Answer: The least efficient is sequential. Why? If you are a good at multitasking, the full parallel approach is best. Why? Note that with the semi-parallel approach, the first car that you build will take less time than the second car (due to easier way to find the pieces that you need because of higher redundancy) and less time than needed if you used the sequential approach (for the same reason). To test these assumptions and help you become familiar with the concept of distributed architecture, you can have your kid build two Lego cars, A and B, in parallel and then two other cars, C and D, sequentially. If the overlap between A and B (the proportion of Lego pieces that are identical in both A and B) is small, then the sequential approach will work best. Another concept that can be introduced is that building an 80-piece car takes more than twice as much time as building a 40-piece car. Why? (The same also applies to puzzles).
How can you design an algorithm to estimate the number of LinkedIn connections your colleagues have? The number is readily available on LinkedIn for your first-degree connections with up to 500 LinkedIn connections. However, if the number is above 500, it just says 500+. The number of shared connections between you and any of your LinkedIn connections is always available.
Answer: A detailed algorithm can be found in the book, in the section “job interview questions”.
How would proceed to reverse engineer the popular BMP image format and create your own images byte by byte, with a programming language?

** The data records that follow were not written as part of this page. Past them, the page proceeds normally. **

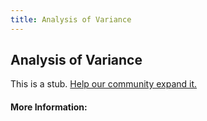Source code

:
 ```yaml
---
title: Analysis of Variance
---
```


## Analysis of Variance

This is a stub. [Help our community expand it.](https://github.com/freeCodeCamp/guide-articles/tree/master/articles/Math/Statistics/Analysis-of-Variance/index.md)

<!-- The article goes here, in GitHub-flavored Markdown. Feel free to add YouTube videos, images, and CodePen/JSBin embeds  -->

#### More Information:
<!-- Please add any articles you think might be helpful to read before writing the article -->


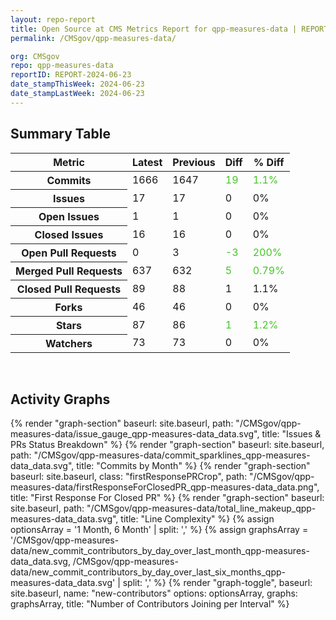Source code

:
 ```yaml
---
layout: repo-report
title: Open Source at CMS Metrics Report for qpp-measures-data | REPORT-2024-06-23
permalink: /CMSgov/qpp-measures-data/

org: CMSgov
repo: qpp-measures-data
reportID: REPORT-2024-06-23
date_stampThisWeek: 2024-06-23
date_stampLastWeek: 2024-06-23
---
```

<div class="summary-table">
  <table class="usa-table usa-table--borderless">
    <h2> Summary Table </h2>
    <thead>
      <tr>
        <th scope="col">Metric</th>
        <th scope="col">Latest</th>
        <th scope="col">Previous</th>
        <th scope="col">Diff</th>
        <th scope="col">% Diff</th>
      </tr>
    </thead>
    <tbody>
      <tr>
        <th scope="row">Commits</th>
        <td>1666</td>
        <td>1647</td>
        <td style="color: #45c527" >19</td>
        <td style="color: #45c527" >1.1%</td>
      </tr>
      <tr>
        <th scope="row">Issues</th>
        <td>17</td>
        <td>17</td>
        <td style="" >0</td>
        <td style="" >0%</td>
      </tr>
      <tr>
        <th scope="row">Open Issues</th>
        <td>1</td>
        <td>1</td>
        <td style="" >0</td>
        <td style="" >0%</td>
      </tr>
      <tr>
        <th scope="row">Closed Issues</th>
        <td>16</td>
        <td>16</td>
        <td style="" >0</td>
        <td style="" >0%</td>
      </tr>
      <tr>
        <th scope="row">Open Pull Requests</th>
        <td>0</td>
        <td>3</td>
        <td style="color: #45c527" >-3</td>
        <td style="color: #45c527" >200%</td>
      </tr>
      <tr>
        <th scope="row">Merged Pull Requests</th>
        <td>637</td>
        <td>632</td>
        <td style="color: #45c527" >5</td>
        <td style="color: #45c527" >0.79%</td>
      </tr>
      <tr>
        <th scope="row">Closed Pull Requests</th>
        <td>89</td>
        <td>88</td>
        <td style="" >1</td>
        <td style="" >1.1%</td>
      </tr>
      <tr>
        <th scope="row">Forks</th>
        <td>46</td>
        <td>46</td>
        <td style="" >0</td>
        <td style="" >0%</td>
      </tr>
      <tr>
        <th scope="row">Stars</th>
        <td>87</td>
        <td>86</td>
        <td style="color: #45c527" >1</td>
        <td style="color: #45c527" >1.2%</td>
      </tr>
      <tr>
        <th scope="row">Watchers</th>
        <td>73</td>
        <td>73</td>
        <td style="" >0</td>
        <td style="" >0%</td>
      </tr>
    </tbody>
  </table>
</div>
<div class="graph-container">
  <br>
  <h2>Activity Graphs</h2>
  <div class="all-graphs">
    <!--- Issues/PRs Status Breakdown Graph -->
    {% render "graph-section"  baseurl: site.baseurl, path: "/CMSgov/qpp-measures-data/issue_gauge_qpp-measures-data_data.svg", title: "Issues & PRs Status Breakdown" %}
    <!--- Contributor Activity Line Graph -->
    {% render "graph-section" baseurl: site.baseurl, path: "/CMSgov/qpp-measures-data/commit_sparklines_qpp-measures-data_data.svg", title: "Commits by Month" %}
    <!--- First Response For Closed PR Scatterplot -->
    {% render "graph-section" baseurl: site.baseurl, class: "firstResponsePRCrop", path: "/CMSgov/qpp-measures-data/firstResponseForClosedPR_qpp-measures-data_data.png", title: "First Response For Closed PR" %}
    <!--- Line Complexity Graphs -->
    {% render "graph-section" baseurl: site.baseurl, path: "/CMSgov/qpp-measures-data/total_line_makeup_qpp-measures-data_data.svg", title: "Line Complexity" %}
    <!--- New Commit Contributors by Day over Last Month and Last 6 Months -->
      {% assign optionsArray = '1 Month, 6 Month' | split: ',' %}
      {% assign graphsArray = '/CMSgov/qpp-measures-data/new_commit_contributors_by_day_over_last_month_qpp-measures-data_data.svg, /CMSgov/qpp-measures-data/new_commit_contributors_by_day_over_last_six_months_qpp-measures-data_data.svg' | split: ',' %}
      {% render "graph-toggle", baseurl: site.baseurl, name: "new-contributors" options: optionsArray, graphs: graphsArray, title: "Number of Contributors Joining per Interval" %}
</div>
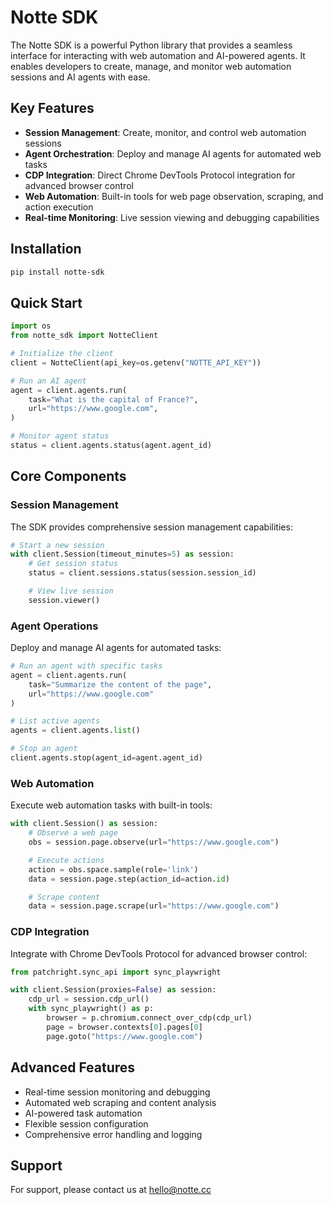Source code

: # Notte SDK

The Notte SDK is a powerful Python library that provides a seamless interface for interacting with web automation and AI-powered agents. It enables developers to create, manage, and monitor web automation sessions and AI agents with ease.

## Key Features

- **Session Management**: Create, monitor, and control web automation sessions
- **Agent Orchestration**: Deploy and manage AI agents for automated web tasks
- **CDP Integration**: Direct Chrome DevTools Protocol integration for advanced browser control
- **Web Automation**: Built-in tools for web page observation, scraping, and action execution
- **Real-time Monitoring**: Live session viewing and debugging capabilities

## Installation

```bash
pip install notte-sdk
```

## Quick Start

```python
import os
from notte_sdk import NotteClient

# Initialize the client
client = NotteClient(api_key=os.getenv("NOTTE_API_KEY"))

# Run an AI agent
agent = client.agents.run(
    task="What is the capital of France?",
    url="https://www.google.com",
)

# Monitor agent status
status = client.agents.status(agent.agent_id)
```

## Core Components

### Session Management

The SDK provides comprehensive session management capabilities:

```python
# Start a new session
with client.Session(timeout_minutes=5) as session:
    # Get session status
    status = client.sessions.status(session.session_id)

    # View live session
    session.viewer()
```

### Agent Operations

Deploy and manage AI agents for automated tasks:

```python
# Run an agent with specific tasks
agent = client.agents.run(
    task="Summarize the content of the page",
    url="https://www.google.com"
)

# List active agents
agents = client.agents.list()

# Stop an agent
client.agents.stop(agent_id=agent.agent_id)
```

### Web Automation

Execute web automation tasks with built-in tools:

```python
with client.Session() as session:
    # Observe a web page
    obs = session.page.observe(url="https://www.google.com")

    # Execute actions
    action = obs.space.sample(role='link')
    data = session.page.step(action_id=action.id)

    # Scrape content
    data = session.page.scrape(url="https://www.google.com")
```

### CDP Integration

Integrate with Chrome DevTools Protocol for advanced browser control:

```python
from patchright.sync_api import sync_playwright

with client.Session(proxies=False) as session:
    cdp_url = session.cdp_url()
    with sync_playwright() as p:
        browser = p.chromium.connect_over_cdp(cdp_url)
        page = browser.contexts[0].pages[0]
        page.goto("https://www.google.com")
```

## Advanced Features

- Real-time session monitoring and debugging
- Automated web scraping and content analysis
- AI-powered task automation
- Flexible session configuration
- Comprehensive error handling and logging

## Support

For support, please contact us at [hello@notte.cc](mailto:hello@notte.cc)

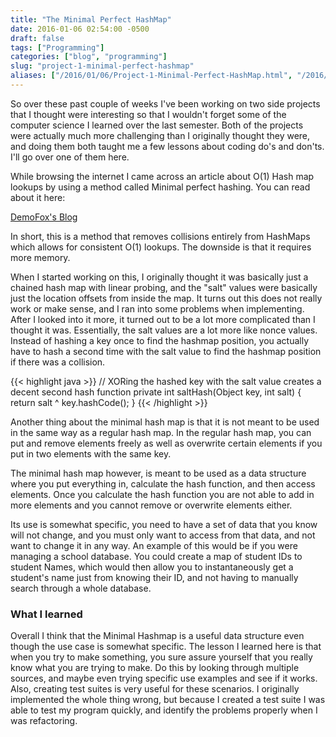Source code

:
 ```yaml
---
title: "The Minimal Perfect HashMap"
date: 2016-01-06 02:54:00 -0500
draft: false
tags: ["Programming"]
categories: ["blog", "programming"]
slug: "project-1-minimal-perfect-hashmap"
aliases: ["/2016/01/06/Project-1-Minimal-Perfect-HashMap.html", "/2016/01/06/Project-1-Minimal-Perfect-HashMap/"]
---
```


So over these past couple of weeks I've been working on two
side projects that I thought were interesting so that I wouldn't
forget some of the computer science I learned over the last semester.
Both of the projects were actually much more challenging than I 
originally thought they were, and doing them both taught me
a few lessons about coding do's and don'ts. I'll go over one of
them here.

While browsing the internet I came across an article about O(1) Hash map lookups by using a method called Minimal perfect hashing. You can read about it here:

<a href="http://blog.demofox.org/2015/12/14/o1-data-lookups-with-minimal-perfect-hashing/"> DemoFox's Blog</a>

In short, this is a method that removes collisions entirely from HashMaps which allows for consistent O(1) lookups. The downside is that it requires more memory. 

When I started working on this, I originally thought it was basically
just a chained hash map with linear probing, and the "salt" values were basically
just the location offsets from inside the map. It turns out this does not
really work or make sense, and I ran into some problems when implementing.
After I looked into it more, it turned out to be a lot more complicated than I
thought it was. Essentially, the salt values are a lot more like nonce values.
Instead of hashing a key once to find the hashmap position, you actually have to hash
a second time with the salt value to find the hashmap position if there was a collision.

{{< highlight java >}}
// XORing the hashed key with the salt value creates a decent second hash function
private int saltHash(Object key, int salt) {
  return salt ^ key.hashCode();
}
{{< /highlight >}}

Another thing about the minimal hash map is that it is not meant to be used
in the same way as a regular hash map. In the regular hash map, you can put and
remove elements freely as well as overwrite certain elements if you put in two elements
with the same key.

The minimal hash map however, is meant to be used as a data structure where you
put everything in, calculate the hash function, and then access elements. Once you
calculate the hash function you are not able to add in more elements and you cannot
remove or overwrite elements either. 

Its use is somewhat specific, you need to have
a set of data that you know will not change, and you must only want to access from that
data, and not want to change it in any way. An example of this would be if you were
managing a school database. You could create a map of student IDs to student Names, which
would then allow you to instantaneously get a student's name just from knowing their ID, and
not having to manually search through a whole database.

<h3> What I learned </h3>

Overall I think that the Minimal Hashmap is a useful data structure even though the
use case is somewhat specific. The lesson I learned here is that when you try to make
something, you sure assure yourself that you really know what you are trying to make. Do this
by looking through multiple sources, and maybe even trying specific use examples and see if it
works. Also, creating test suites is very useful for these scenarios. I originally implemented
the whole thing wrong, but because I created a test suite I was able to test my program
quickly, and identify the problems properly when I was refactoring.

Answer: The easiest BMP format is the 24-bit format, where 1 pixel is stored on 3 bits, the RGB (red/green/blue) components of the pixel, which determines its pixel. After producing a few sample images, it becomes obvious that the format starts with a 52-bit header. Starts with a blank image. Modify the size. This will help you identify where and how the size is encoded in the 52-bit header. On a test image (for example, 40 * 60 pixels), change the color of one pixel. See what happens to the file: Three bytes have a new value, corresponding to the red, green, and blue components of the color attached to your modified pixel. Now you can understand the format and play with it any way you want with low-level access.